Davacının dava dışı yükleniciyle aralarında yaptığı 28.09.2000 tarihli sözleşme ise yüklenicinin yaptığı temlik işlemidir. Gerçekten, BK’nun 162 vd maddeleri uyarınca yüklenici iş sahibi davalıdan kazanacağı hakkını üçüncü bir kişiye yazılı biçimde yapılmak koşuluyla temlik edebilir.
Bir tanımlama yapmak gerekirse, alacağın temliki, alacaklı ile onu devralan üçüncü kişi arasında borçlunun rızasına ihtiyaç göstermeden yapılabilen ve sadece kazandırıcı bir tasarruf işlemi niteliği taşıyan biçime bağlı bir akittir. Ne var ki, yapıldığı sırada temlik işlemine vakıf olmayan borçlu (davalı arsa sahipleri) yeni alacaklının ifa talebi üzerine önceki alacaklıya karşı ne gibi itiraz ve defi hakkına sahipse bunları yeni alacaklıya (davacı) da ileri sürebilir hale gelir.(BK. M.167)

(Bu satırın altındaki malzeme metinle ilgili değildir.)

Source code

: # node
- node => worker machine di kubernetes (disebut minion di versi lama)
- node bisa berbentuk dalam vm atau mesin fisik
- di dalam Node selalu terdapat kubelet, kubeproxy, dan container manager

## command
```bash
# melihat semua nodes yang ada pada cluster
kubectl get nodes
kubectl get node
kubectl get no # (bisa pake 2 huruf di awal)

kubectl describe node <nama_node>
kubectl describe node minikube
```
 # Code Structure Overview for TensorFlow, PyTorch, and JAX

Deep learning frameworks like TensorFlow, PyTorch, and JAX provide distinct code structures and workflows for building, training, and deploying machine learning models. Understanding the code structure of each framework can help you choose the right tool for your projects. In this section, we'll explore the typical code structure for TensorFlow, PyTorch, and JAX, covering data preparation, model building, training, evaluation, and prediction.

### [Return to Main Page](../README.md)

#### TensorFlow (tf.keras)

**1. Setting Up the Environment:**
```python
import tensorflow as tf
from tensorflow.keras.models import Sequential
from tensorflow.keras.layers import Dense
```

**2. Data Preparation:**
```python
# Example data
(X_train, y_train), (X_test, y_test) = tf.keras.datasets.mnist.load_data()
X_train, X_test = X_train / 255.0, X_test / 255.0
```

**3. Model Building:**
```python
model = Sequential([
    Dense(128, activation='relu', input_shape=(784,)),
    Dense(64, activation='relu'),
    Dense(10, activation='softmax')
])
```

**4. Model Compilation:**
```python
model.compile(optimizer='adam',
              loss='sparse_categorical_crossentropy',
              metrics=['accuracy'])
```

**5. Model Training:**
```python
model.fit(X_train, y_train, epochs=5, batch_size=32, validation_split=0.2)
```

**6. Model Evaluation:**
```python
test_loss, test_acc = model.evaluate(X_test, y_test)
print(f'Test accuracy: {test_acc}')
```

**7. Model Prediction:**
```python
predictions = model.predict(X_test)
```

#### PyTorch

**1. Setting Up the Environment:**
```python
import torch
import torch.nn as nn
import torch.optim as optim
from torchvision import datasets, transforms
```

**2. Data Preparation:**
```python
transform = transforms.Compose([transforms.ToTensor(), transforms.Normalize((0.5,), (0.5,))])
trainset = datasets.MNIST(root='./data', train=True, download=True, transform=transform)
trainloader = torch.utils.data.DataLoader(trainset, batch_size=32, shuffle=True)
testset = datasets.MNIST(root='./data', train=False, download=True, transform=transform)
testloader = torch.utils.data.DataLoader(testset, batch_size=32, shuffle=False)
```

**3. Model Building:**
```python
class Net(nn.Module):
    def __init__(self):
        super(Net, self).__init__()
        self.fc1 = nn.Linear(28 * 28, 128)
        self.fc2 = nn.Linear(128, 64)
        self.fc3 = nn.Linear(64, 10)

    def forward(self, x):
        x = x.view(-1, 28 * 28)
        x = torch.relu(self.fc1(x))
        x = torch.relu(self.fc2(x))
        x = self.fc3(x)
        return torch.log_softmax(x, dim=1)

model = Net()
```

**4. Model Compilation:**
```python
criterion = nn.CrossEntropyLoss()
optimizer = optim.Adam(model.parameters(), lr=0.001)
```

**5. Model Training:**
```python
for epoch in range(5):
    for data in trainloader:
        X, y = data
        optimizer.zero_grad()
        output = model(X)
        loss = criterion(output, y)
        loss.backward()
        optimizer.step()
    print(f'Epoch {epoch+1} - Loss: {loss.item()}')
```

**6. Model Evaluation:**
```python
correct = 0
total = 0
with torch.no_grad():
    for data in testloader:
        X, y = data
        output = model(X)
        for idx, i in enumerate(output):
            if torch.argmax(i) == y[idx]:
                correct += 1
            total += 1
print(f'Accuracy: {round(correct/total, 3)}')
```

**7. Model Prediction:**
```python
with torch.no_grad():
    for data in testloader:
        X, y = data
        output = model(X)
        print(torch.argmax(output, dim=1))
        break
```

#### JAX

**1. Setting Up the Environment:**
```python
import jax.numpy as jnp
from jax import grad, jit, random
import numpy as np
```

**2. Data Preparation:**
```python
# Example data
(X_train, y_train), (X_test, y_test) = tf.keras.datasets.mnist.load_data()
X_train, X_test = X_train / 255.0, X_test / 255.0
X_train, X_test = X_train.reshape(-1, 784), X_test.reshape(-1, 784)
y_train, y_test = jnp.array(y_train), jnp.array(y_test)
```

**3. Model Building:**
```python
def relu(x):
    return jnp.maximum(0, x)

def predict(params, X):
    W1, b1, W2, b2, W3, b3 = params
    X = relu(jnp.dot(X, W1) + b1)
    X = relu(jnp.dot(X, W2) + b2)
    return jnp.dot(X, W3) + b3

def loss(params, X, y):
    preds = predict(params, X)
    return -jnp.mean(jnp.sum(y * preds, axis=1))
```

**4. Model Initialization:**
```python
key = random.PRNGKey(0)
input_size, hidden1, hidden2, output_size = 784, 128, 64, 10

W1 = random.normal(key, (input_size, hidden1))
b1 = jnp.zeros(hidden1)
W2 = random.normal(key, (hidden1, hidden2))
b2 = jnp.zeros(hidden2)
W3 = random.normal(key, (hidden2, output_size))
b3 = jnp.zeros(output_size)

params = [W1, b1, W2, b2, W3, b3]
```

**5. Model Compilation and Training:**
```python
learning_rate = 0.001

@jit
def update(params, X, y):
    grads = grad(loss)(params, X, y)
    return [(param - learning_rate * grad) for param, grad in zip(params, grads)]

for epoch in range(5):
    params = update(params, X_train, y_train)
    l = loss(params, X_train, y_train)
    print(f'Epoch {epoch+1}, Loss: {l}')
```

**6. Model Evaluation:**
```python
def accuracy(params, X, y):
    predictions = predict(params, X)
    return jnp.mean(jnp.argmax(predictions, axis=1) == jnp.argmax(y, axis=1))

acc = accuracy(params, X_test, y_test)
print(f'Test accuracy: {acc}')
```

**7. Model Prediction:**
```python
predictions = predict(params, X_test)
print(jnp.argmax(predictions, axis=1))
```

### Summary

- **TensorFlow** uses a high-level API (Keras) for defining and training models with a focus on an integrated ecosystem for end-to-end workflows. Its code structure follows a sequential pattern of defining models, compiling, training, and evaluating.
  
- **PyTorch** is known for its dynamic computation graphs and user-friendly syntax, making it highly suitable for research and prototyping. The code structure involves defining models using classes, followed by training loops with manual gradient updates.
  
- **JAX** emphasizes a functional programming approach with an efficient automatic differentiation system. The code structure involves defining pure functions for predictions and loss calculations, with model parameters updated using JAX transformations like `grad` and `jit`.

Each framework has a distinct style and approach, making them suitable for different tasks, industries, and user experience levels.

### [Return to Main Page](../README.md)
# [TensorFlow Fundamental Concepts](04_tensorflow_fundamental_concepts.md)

Davacı, yüklenicinin yaptığı temlik işlemine dayanarak mülkiyet nakli talebinde bulunmuştur. Bu gibi davalarda, temlik işlemi sebebiyle alacağa hak kazanıldığının ispatı, sözleşmenin arsa sahibi olan tarafına, temlik işleminin yapıldığının kanıtlanması ise işlemi yapan yükleniciye karşı olacağından eser sözleşmesinin yüklenicisi olan tarafın davada taraf durumunu alması gerekir. Zira, denilebilir ki bu tür davalarda arsa sahibi ile yüklenici arasında zorunlu dava arkadaşlığı bulunmaktadır. Zorunlu dava arkadaşlığı olan durumlarda zorunlu dava arkadaşlarından birinin yokluğu halinde taraf teşkili tamamlanmadan hüküm kurulamaz.
Mahkemece bu husus gözetilmeksizin, vefat ettiği belirtilen yüklenicinin nüfus kaydı ya da veraset ilamı ile varsa mirasçılarının mirası ret kararı sağlanıp, bu husustaki deliller toplanmadan ve taraf teşkili sağlanmadan işin esası hakkında yazılı şekilde hüküm tesisi 6100 sayılı HMK’nun 27. maddesine de aykırı olduğundan, hükmün bozulması gerekmiştir.
SONUÇ: Yukarıda açıklanan nedenlerle temyiz olunan hükmün BOZULMASINA, bozma nedenine göre davalı arsa sahipleri vekilinin diğer temyiz itirazlarının şimdilik incelenmesine yer olmadığına, istek halinde peşin yatırılan temyiz harcının yatırana iadesine, 900 TL Yargıtay duruşma vekalet ücretinin davacıdan alınarak davalı arsa sahiplerine verilmesine, 05.06.2012 tarihinde oybirliği ile karar verildi.